Conviction of Former Peruvian President Fujimori for Human Rights Violations Inspires Ethiopians
Washington D.C April 7, 2009 –The Solidarity Movement for a New Ethiopia (SMNE), a social justice and human rights organization fighting against genocide, crimes against humanity and war crimes in Ethiopia, joins with the people of Peru and other justice-loving organizations and people throughout the world in celebrating a victory for humanity and a defeat for human rights abusers who think they can escape culpability.
This week, the rule of law took its rightful place in Peru, triumphing over a decade-long culture of impunity, put in place by its former president, Alberto Fujimori. For the first time in history, a national court convicted an elected head of state for human rights crimes in its own country!
SMNE Executive Director Obang Metho said, “The world is changing and no more will human rights perpetrators find it so easy to escape accountability.Whether it is through the ICC or through an independent tribunal in one’s own country, human rights laws have just gotten some new teeth. Are you listening Prime Minister Meles Zenawi? The people of Ethiopia deserve justice and freedom from those who terrorize them, especially when it is their own government committing those crimes! You may have control now, but it will not last forever. What the people of Peru have done regarding Fujimori, may happen to you!”
Alberto Fujimori, the former president of Peru, had nearly complete control of his judiciary only a few years ago, but now has been sentenced to 25 years in prison for killing 25 people in two separate massacres in 1991 and 1992 and the kidnappings of two men.

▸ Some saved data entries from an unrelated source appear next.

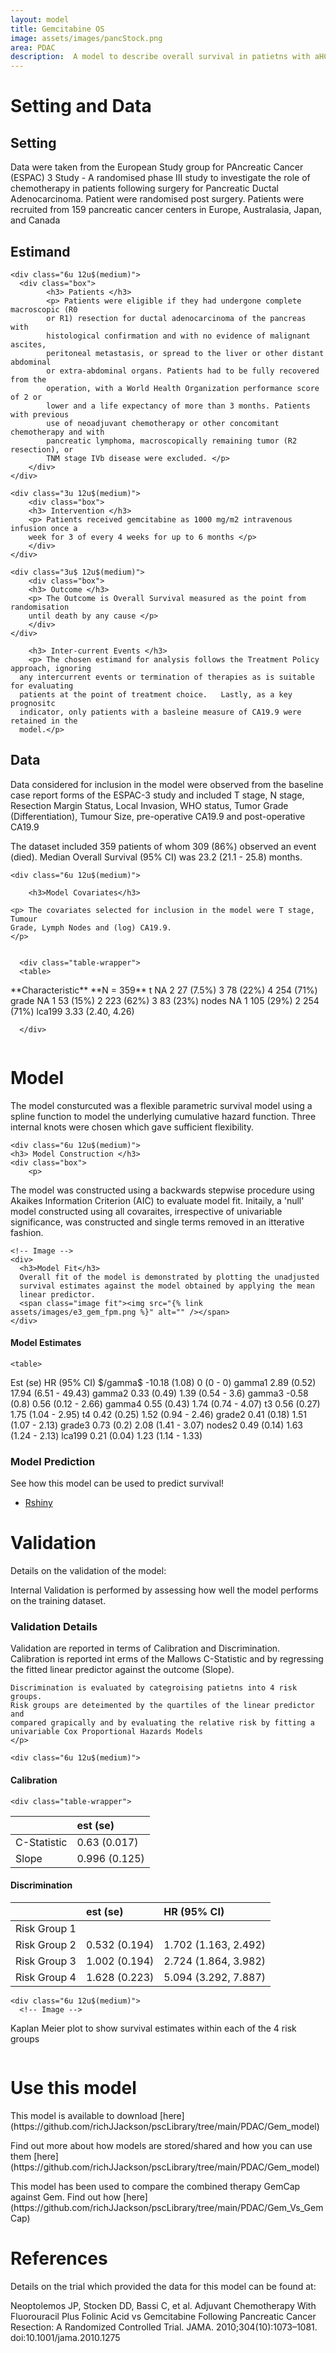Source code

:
 ```yaml
---
layout: model
title: Gemcitabine OS
image: assets/images/pancStock.png
area: PDAC
description:  A model to describe overall survival in patietns with aHCC
---
```





<!------------------------>
<!------------------------>
<!-- Setting -->
<!------------------------>
<!------------------------>

<div class="box">

<h1 id="sett">Setting and Data</h1>

<h2>Setting </h2>
<p>
Data were taken from the European Study group for PAncreatic Cancer (ESPAC) 3 
Study - A randomised phase III study to investigate the role of chemotherapy in 
patients following surgery for Pancreatic Ductal Adenocarcinoma.  Patient were
randomised post surgery.  Patients were recruited from 159 pancreatic cancer 
centers in Europe, Australasia, Japan, and Canada
</p>

<h2> Estimand </h2>
<div class="box">
  <div class="row">
  	
  	<div class="6u 12u$(medium)">
  	  <div class="box">
    		<h3> Patients </h3>
    		<p> Patients were eligible if they had undergone complete macroscopic (R0 
    		or R1) resection for ductal adenocarcinoma of the pancreas with 
    		histological confirmation and with no evidence of malignant ascites, 
    		peritoneal metastasis, or spread to the liver or other distant abdominal 
    		or extra-abdominal organs. Patients had to be fully recovered from the 
    		operation, with a World Health Organization performance score of 2 or 
    		lower and a life expectancy of more than 3 months. Patients with previous 
    		use of neoadjuvant chemotherapy or other concomitant chemotherapy and with 
    		pancreatic lymphoma, macroscopically remaining tumor (R2 resection), or 
    		TNM stage IVb disease were excluded. </p>
    	</div>	
  	</div>
  	
  	<div class="3u 12u$(medium)">
  		<div class="box">
  		<h3> Intervention </h3>
  		<p> Patients received gemcitabine as 1000 mg/m2 intravenous infusion once a 
  		week for 3 of every 4 weeks for up to 6 months </p>
  		</div>	
  	</div>
  	
  	<div class="3u$ 12u$(medium)">
  		<div class="box">
  		<h3> Outcome </h3>
  		<p> The Outcome is Overall Survival measured as the point from randomisation 
  		until death by any cause </p>
  		</div>	
  	</div>

  		<h3> Inter-current Events </h3>
  		<p> The chosen estimand for analysis follows the Treatment Policy approach, ignoring 
      any intercurrent events or termination of therapies as is suitable for evaluating 
      patients at the point of treatment choice.   Lastly, as a key prognositc 
      indicator, only patients with a basleine measure of CA19.9 were retained in the 
      model.</p>

  </div>
</div>



<!------------------------>
<!------------------------>
<!-- Data -->
<!------------------------>
<!------------------------>


<h2 id="data">Data</h2>

<p> Data considered for inclusion in the model were observed from the baseline
case report forms of the ESPAC-3 study and included T stage, N stage, Resection
Margin Status, Local Invasion, WHO status, Tumor Grade (Differentiation), Tumour
Size, pre-operative CA19.9 and post-operative CA19.9</p>


<p> The dataset included 359 patients of whom 309 (86%) observed an event (died). 
Median Overall Survival (95% CI) was 23.2 (21.1 - 25.8) months.

<div class="row 200%">
	
	<div class="6u 12u$(medium)">

  <!-- Table -->
		<h3>Model Covariates</h3>

    <p> The covariates selected for inclusion in the model were T stage, Tumour 
    Grade, Lymph Nodes and (log) CA19.9.
    </p>
    
    
      <div class="table-wrapper">
      <table>
 <thead>
  <tr>
   <th style="text-align:left;"> **Characteristic** </th>
   <th style="text-align:left;"> **N = 359** </th>
  </tr>
 </thead>
<tbody>
  <tr>
   <td style="text-align:left;"> t </td>
   <td style="text-align:left;"> NA </td>
  </tr>
  <tr>
   <td style="text-align:left;"> 2 </td>
   <td style="text-align:left;"> 27 (7.5%) </td>
  </tr>
  <tr>
   <td style="text-align:left;"> 3 </td>
   <td style="text-align:left;"> 78 (22%) </td>
  </tr>
  <tr>
   <td style="text-align:left;"> 4 </td>
   <td style="text-align:left;"> 254 (71%) </td>
  </tr>
  <tr>
   <td style="text-align:left;"> grade </td>
   <td style="text-align:left;"> NA </td>
  </tr>
  <tr>
   <td style="text-align:left;"> 1 </td>
   <td style="text-align:left;"> 53 (15%) </td>
  </tr>
  <tr>
   <td style="text-align:left;"> 2 </td>
   <td style="text-align:left;"> 223 (62%) </td>
  </tr>
  <tr>
   <td style="text-align:left;"> 3 </td>
   <td style="text-align:left;"> 83 (23%) </td>
  </tr>
  <tr>
   <td style="text-align:left;"> nodes </td>
   <td style="text-align:left;"> NA </td>
  </tr>
  <tr>
   <td style="text-align:left;"> 1 </td>
   <td style="text-align:left;"> 105 (29%) </td>
  </tr>
  <tr>
   <td style="text-align:left;"> 2 </td>
   <td style="text-align:left;"> 254 (71%) </td>
  </tr>
  <tr>
   <td style="text-align:left;"> lca199 </td>
   <td style="text-align:left;"> 3.33 (2.40, 4.26) </td>
  </tr>
</tbody>
</table>

      </div>
      
      
      
  </div>
  <!-- End Table -->
  

  
  <div class="6u 12u$(medium)">
    <!-- Image -->
    <span class="image fit"><img src="{% link assets/images/e3_data.png %}" alt="" /></span>
  </div>
     <!-- End Image -->
  </div>





<!------------------------>
<!------------------------>
<!-- Model -->
<!------------------------>
<!------------------------>


<div class="box">
<h1 id="data"> Model </h1>

<p> The model consturcuted was a flexible parametric survival model using a 
spline function to model the underlying cumulative hazard function.  Three 
internal knots were chosen which gave sufficient flexibility.
</p>

<div class="row 200%">
	
	<div class="6u 12u$(medium)">
    <h3> Model Construction </h3>
    <div class="box">
    	<p> 
The model was constructed using a backwards stepwise procedure using
Akaikes Information Criterion (AIC) to evaluate model fit.  Initaily, a 'null' 
model constructed using all covaraites, irrespective of univariable significance, 
was constructed and single terms removed in an itterative fashion.  </p>
    </div>
    
    <!-- Image -->
    <div>
      <h3>Model Fit</h3>
      Overall fit of the model is demonstrated by plotting the unadjusted 
      survival estimates against the model obtained by applying the mean
      linear predictor.
      <span class="image fit"><img src="{% link assets/images/e3_gem_fpm.png %}" alt="" /></span>
    </div>
  
  </div>
    <!-- End Image -->
    

    
  <div class="6u 12u$(medium)">

<!-- Table -->
	
   <h4>Model Estimates</h4> 

  <div class="modelTable">
  	
    <table>
 <thead>
  <tr>
   <th style="text-align:left;">   </th>
   <th style="text-align:left;"> Est (se) </th>
   <th style="text-align:left;"> HR (95% CI) </th>
  </tr>
 </thead>
<tbody>
  <tr>
   <td style="text-align:left;"> $/gamma$ </td>
   <td style="text-align:left;"> -10.18 (1.08) </td>
   <td style="text-align:left;"> 0 (0 - 0) </td>
  </tr>
  <tr>
   <td style="text-align:left;"> gamma1 </td>
   <td style="text-align:left;"> 2.89 (0.52) </td>
   <td style="text-align:left;"> 17.94 (6.51 - 49.43) </td>
  </tr>
  <tr>
   <td style="text-align:left;"> gamma2 </td>
   <td style="text-align:left;"> 0.33 (0.49) </td>
   <td style="text-align:left;"> 1.39 (0.54 - 3.6) </td>
  </tr>
  <tr>
   <td style="text-align:left;"> gamma3 </td>
   <td style="text-align:left;"> -0.58 (0.8) </td>
   <td style="text-align:left;"> 0.56 (0.12 - 2.66) </td>
  </tr>
  <tr>
   <td style="text-align:left;"> gamma4 </td>
   <td style="text-align:left;"> 0.55 (0.43) </td>
   <td style="text-align:left;"> 1.74 (0.74 - 4.07) </td>
  </tr>
  <tr>
   <td style="text-align:left;"> t3 </td>
   <td style="text-align:left;"> 0.56 (0.27) </td>
   <td style="text-align:left;"> 1.75 (1.04 - 2.95) </td>
  </tr>
  <tr>
   <td style="text-align:left;"> t4 </td>
   <td style="text-align:left;"> 0.42 (0.25) </td>
   <td style="text-align:left;"> 1.52 (0.94 - 2.46) </td>
  </tr>
  <tr>
   <td style="text-align:left;"> grade2 </td>
   <td style="text-align:left;"> 0.41 (0.18) </td>
   <td style="text-align:left;"> 1.51 (1.07 - 2.13) </td>
  </tr>
  <tr>
   <td style="text-align:left;"> grade3 </td>
   <td style="text-align:left;"> 0.73 (0.2) </td>
   <td style="text-align:left;"> 2.08 (1.41 - 3.07) </td>
  </tr>
  <tr>
   <td style="text-align:left;"> nodes2 </td>
   <td style="text-align:left;"> 0.49 (0.14) </td>
   <td style="text-align:left;"> 1.63 (1.24 - 2.13) </td>
  </tr>
  <tr>
   <td style="text-align:left;"> lca199 </td>
   <td style="text-align:left;"> 0.21 (0.04) </td>
   <td style="text-align:left;"> 1.23 (1.14 - 1.33) </td>
  </tr>
</tbody>
</table>


  </div>
  <!-- End Table -->
  <div>
    <h3> Model Prediction</h3>
    See how this model can be used to predict survival!
    <ul class="actions">
      <li><a href="#" class="button special">Rshiny</a></li>
    </ul>
  </div>
 
 </div>
  
</div>


</div>

<!------------------------>
<!------------------------>
<!-- Validation -->
<!------------------------>
<!------------------------>

<div class="box">

<h1 id="valid"> Validation </h1>

<p> Details on the validation of the model: </p>

<p>
Internal Validation is performed by assessing how well the model performs on the 
training dataset.
</p>


<h3> Validation Details </h3>
<div class="box">
	<p> Validation are reported in terms of Calibration and Discrimination.  
	Calibration is reported int erms of the Mallows C-Statistic and by regressing 
	the fitted linear predictor against the outcome (Slope).
	
	Discrimination is evaluated by categroising patietns into 4 risk groups.  
	Risk groups are deteimented by the quartiles of the linear predictor and 
	compared grapically and by evaluating the relative risk by fitting a 
	univariable Cox Proportional Hazards Models
	</p>
</div>


<div class="row 200%">

	<div class="6u 12u$(medium)">

  <h4>Calibration </h4>
  
    <div class="table-wrapper">
  
  <table>
 <thead>
  <tr>
   <th style="text-align:left;">   </th>
   <th style="text-align:left;"> est (se) </th>
  </tr>
 </thead>
<tbody>
  <tr>
   <td style="text-align:left;"> C-Statistic </td>
   <td style="text-align:left;"> 0.63 (0.017) </td>
  </tr>
  <tr>
   <td style="text-align:left;"> Slope </td>
   <td style="text-align:left;"> 0.996 (0.125) </td>
  </tr>
</tbody>
</table>
  </div>

<h4>Discrimination</h4>
 
  <div class="table-wrapper">
    <table>
     <thead>
      <tr>
       <th style="text-align:left;">   </th>
       <th style="text-align:left;"> est (se) </th>
       <th style="text-align:left;"> HR (95% CI) </th>
      </tr>
     </thead>
    <tbody>
      <tr>
       <td style="text-align:left;"> Risk Group 1 </td>
       <td style="text-align:left;">  </td>
       <td style="text-align:left;">  </td>
      </tr>
      <tr>
       <td style="text-align:left;"> Risk Group 2 </td>
       <td style="text-align:left;"> 0.532 (0.194) </td>
       <td style="text-align:left;"> 1.702 (1.163, 2.492) </td>
      </tr>
      <tr>
       <td style="text-align:left;"> Risk Group 3 </td>
       <td style="text-align:left;"> 1.002 (0.194) </td>
       <td style="text-align:left;"> 2.724 (1.864, 3.982) </td>
      </tr>
      <tr>
       <td style="text-align:left;"> Risk Group 4 </td>
       <td style="text-align:left;"> 1.628 (0.223) </td>
       <td style="text-align:left;"> 5.094 (3.292, 7.887) </td>
      </tr>
    </tbody>
    </table>
   

  </div>

  </div>
  
  	<div class="6u 12u$(medium)">
  	  <!-- Image -->

  Kaplan Meier plot to show survival estimates within each of the 4 risk groups

  <span class="image fit"><img src="{% link assets/images/e3_gem_discr.png %}" alt="" /></span>


   </div>

  </div>

</div>



<!------------------------>
<!------------------------>

<div class="box">

<h1 id="valid"> Use this model </h1>

<p> 
This model is available to download [here](https://github.com/richJJackson/pscLibrary/tree/main/PDAC/Gem_model)
</p>

<p>
Find out more about how models are stored/shared and how you can use them [here](https://github.com/richJJackson/pscLibrary/tree/main/PDAC/Gem_model)
</p>


<p>
This model has been used to compare the combined therapy GemCap against Gem. 
Find out how [here](https://github.com/richJJackson/pscLibrary/tree/main/PDAC/Gem_Vs_GemCap)
</p>

</div>




<!------------------------>
<!------------------------>

 <div class="box">
<h1 id="valid"> References </h1>

Details on the trial which provided the data for this model can be found at:

Neoptolemos JP, Stocken DD, Bassi C, et al. Adjuvant Chemotherapy With 
Fluorouracil Plus Folinic Acid vs Gemcitabine Following Pancreatic Cancer 
Resection: A Randomized Controlled Trial. JAMA. 2010;304(10):1073–1081. 
doi:10.1001/jama.2010.1275
</div>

Bravo for this young justice system that is demonstrating how quickly the rule of law can be restored if there is the moral will, integrity and strength to do so.
Recently, the International Criminal Court also showed some new strength, when for the first time, they issued an arrest warrant for a sitting president, Omar al-Bashir of Sudan. One of his chief supporters, Meles Zenawi, was the first to defend him and condemn the warrant, perhaps because Meles has also been accused of similar crimes in Ethiopia, ranging from genocide, to crimes against humanity and war crimes.

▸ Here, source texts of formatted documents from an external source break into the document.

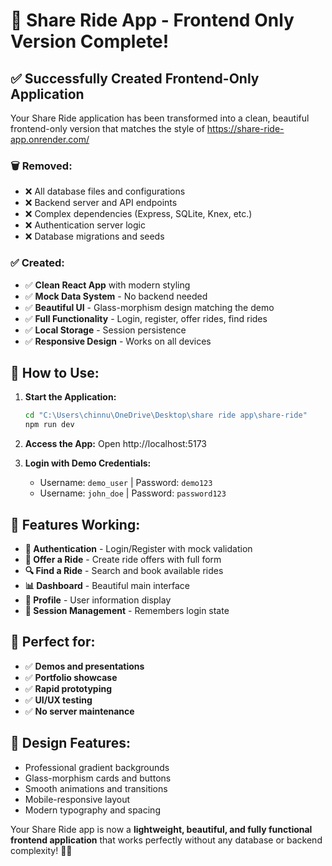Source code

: # 🎉 Share Ride App - Frontend Only Version Complete!

## ✅ Successfully Created Frontend-Only Application

Your Share Ride application has been transformed into a clean, beautiful frontend-only version that matches the style of https://share-ride-app.onrender.com/

### 🗑️ **Removed:**
- ❌ All database files and configurations
- ❌ Backend server and API endpoints
- ❌ Complex dependencies (Express, SQLite, Knex, etc.)
- ❌ Authentication server logic
- ❌ Database migrations and seeds

### ✅ **Created:**
- ✅ **Clean React App** with modern styling
- ✅ **Mock Data System** - No backend needed
- ✅ **Beautiful UI** - Glass-morphism design matching the demo
- ✅ **Full Functionality** - Login, register, offer rides, find rides
- ✅ **Local Storage** - Session persistence
- ✅ **Responsive Design** - Works on all devices

## 🚀 **How to Use:**

1. **Start the Application:**
   ```bash
   cd "C:\Users\chinnu\OneDrive\Desktop\share ride app\share-ride"
   npm run dev
   ```

2. **Access the App:**
   Open http://localhost:5173

3. **Login with Demo Credentials:**
   - Username: `demo_user` | Password: `demo123`
   - Username: `john_doe` | Password: `password123`

## 🎯 **Features Working:**

- **🔐 Authentication** - Login/Register with mock validation
- **🚗 Offer a Ride** - Create ride offers with full form
- **🔍 Find a Ride** - Search and book available rides  
- **📊 Dashboard** - Beautiful main interface
- **👤 Profile** - User information display
- **💾 Session Management** - Remembers login state

## 📱 **Perfect for:**
- ✅ **Demos and presentations**
- ✅ **Portfolio showcase**
- ✅ **Rapid prototyping**
- ✅ **UI/UX testing**
- ✅ **No server maintenance**

## 🎨 **Design Features:**
- Professional gradient backgrounds
- Glass-morphism cards and buttons
- Smooth animations and transitions
- Mobile-responsive layout
- Modern typography and spacing

Your Share Ride app is now a **lightweight, beautiful, and fully functional frontend application** that works perfectly without any database or backend complexity! 🚗✨
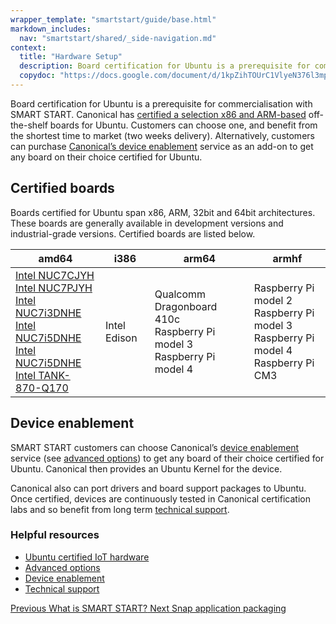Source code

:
 ```yaml
---
wrapper_template: "smartstart/guide/base.html"
markdown_includes:
  nav: "smartstart/shared/_side-navigation.md"
context:
  title: "Hardware Setup"
  description: Board certification for Ubuntu is a prerequisite for commercialisation with SMART START. Canonical has certified a selection x86 and ARM-based off-the-shelf boards for Ubuntu.
  copydoc: "https://docs.google.com/document/d/1kpZihTOUrC1VlyeN376l3mpiAqd_g3apsgzPj0sX5H8/edit"
---
```


Board certification for Ubuntu is a prerequisite for commercialisation with SMART START. Canonical has [certified a selection x86 and ARM-based](https://certification.ubuntu.com/iot) off-the-shelf boards for Ubuntu. Customers can choose one, and benefit from the shortest time to market (two weeks delivery). Alternatively, customers can purchase [Canonical’s device enablement](/smartstart/guide/device-enablement) service as an add-on to get any board on their choice certified for Ubuntu.

## Certified boards

Boards certified for Ubuntu span x86, ARM, 32bit and 64bit architectures. These boards are generally available in development versions and industrial-grade versions. Certified boards are listed below.

| amd64|i386|arm64|armhf|
| --- | --- | --- | --- |
|[Intel NUC7CJYH](https://certification.ubuntu.com/hardware/201805-26256)<br> [Intel NUC7PJYH](https://certification.ubuntu.com/hardware/201805-26252)<br> [Intel NUC7i3DNHE](https://certification.ubuntu.com/hardware/201802-26085)<br> [Intel NUC7i5DNHE](https://certification.ubuntu.com/hardware/201802-26086)<br> [Intel NUC7i5DNHE](https://certification.ubuntu.com/hardware/201802-26087)<br> [Intel TANK-870-Q170](https://certification.ubuntu.com/hardware/201808-26450) | Intel Edison  | Qualcomm Dragonboard 410c<br> Raspberry Pi model 3<br> Raspberry Pi model 4| Raspberry Pi model 2<br>Raspberry Pi model 3<br>Raspberry Pi model 4<br>Raspberry Pi CM3|

## Device enablement

SMART START customers can choose Canonical’s [device enablement](/smart-start/guide/device-enablement) service (see [advanced options](/smart-start/guide/advanced-options)) to get any board of their choice certified for Ubuntu. Canonical then provides an Ubuntu Kernel for the device.

Canonical also can port drivers and board support packages to Ubuntu. Once certified, devices are continuously tested in Canonical certification labs and so benefit from long term [technical support](/smart-start/guide/technical-support).

### Helpful resources

- [Ubuntu certified IoT hardware](https://certification.ubuntu.com/iot)
- [Advanced options](/smart-start/guide/advanced-options)
- [Device enablement](https://certification.ubuntu.com/iot)
- [Technical support](/smart-start/guide/technical-support)

<footer class="p-article-pagination">
  <a class="p-article-pagination__link--previous" href="/smartstart/guide">
    <span class="p-article-pagination__label">Previous</span>
    <span class="p-article-pagination__title">What is SMART START?</span>
  </a>
  <a class="p-article-pagination__link--next" href="/smartstart/guide/snap-application-packaging">
    <span class="p-article-pagination__label">Next</span>
    <span class="p-article-pagination__title">Snap application packaging</span>
  </a>
</footer>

Mr. Metho explains, “I first became involved in this work due to the massacre of my own people, the Anuak, but soon realized that unless justice came to all in Ethiopia, justice would never be sustainable for the Anuak—unless all are free, none will be free. I also realized that as human beings, we are divided by every sort of distinction, but until our “humanity comes before ethnicity”—or religion, gender, culture, class or skin-color—we will continue to devalue other human beings and remain the primary cause of each others’ suffering as well as the source of the lack of peace in this world.”
In December of 2003, in the Gambella region of southwestern Ethiopia, Ethiopian National Defense Forces, incited militia groups and accompanied them as together, they used machetes, axes and guns to brutally murder 424 Anuak within three days, using a prepared list of names of the Anuak, many of whom opposed the plan to drill for oil on their indigenous lands without any involvement from them. As the militia groups and military marched through town together, the militia groups chanted, “Today is the day for killing Anuak.” As women were raped, they chanted, “Now you will have no more Anuak babies.” Homes, crops, health clinics, granaries and schools were burned and/or pillaged. Many thousands fled to Sudan for safety while about 1500 more were killed over the next months and through 2005. Still today, no one has been found accountable.
Similar massive human rights crimes have been perpetrated in most every region of Ethiopia and into Somalia, establishing a pattern of perpetration, particularly severe right now in the Ogaden region of the country, which has been called “a silent Darfur.”
On March 31, in a written letter to the United Nations High Commissioner of Human Rights, Dr. Gregory Stanton, President of Genocide Watch, asked the commissioner to open an investigation into the genocide, crimes against humanity and war crimes in Ethiopia. Genocide Watch was the first international human rights organization to respond to the Ethiopian government’s massacre of the Anuak people and subsequently conducted two comprehensive investigations in partnership with Survivor’s Rights, International; the first, “Today is the Day for Killing Anuak” and the second, “Operation Sunny Mountain,” which documented that the responsibility for the crimes reached to the highest levels of government.
The conviction of Fujimori is an encouragement to Ethiopians who seek to hold Ethiopian Prime Minister Zenawi and others responsible for the human rights crimes they have committed. The Solidarity Movement for a New Ethiopia, on behalf of millions of Ethiopians who are thirsty for such genuine justice in Ethiopia, applaud the people of Peru, those in the Peruvian court system and those international human rights organizations who have stood side by side with Peruvians in this battle for the respect of all human life. You are an inspiration to many of us still struggling in unseen places.
“God calls on us to be his partners to work for a new kind of society where people count; where people matter more than things, more than possession; where human life is not just respected but positively revered…”from Desmond Tutu’s book, “God Has a Dream.”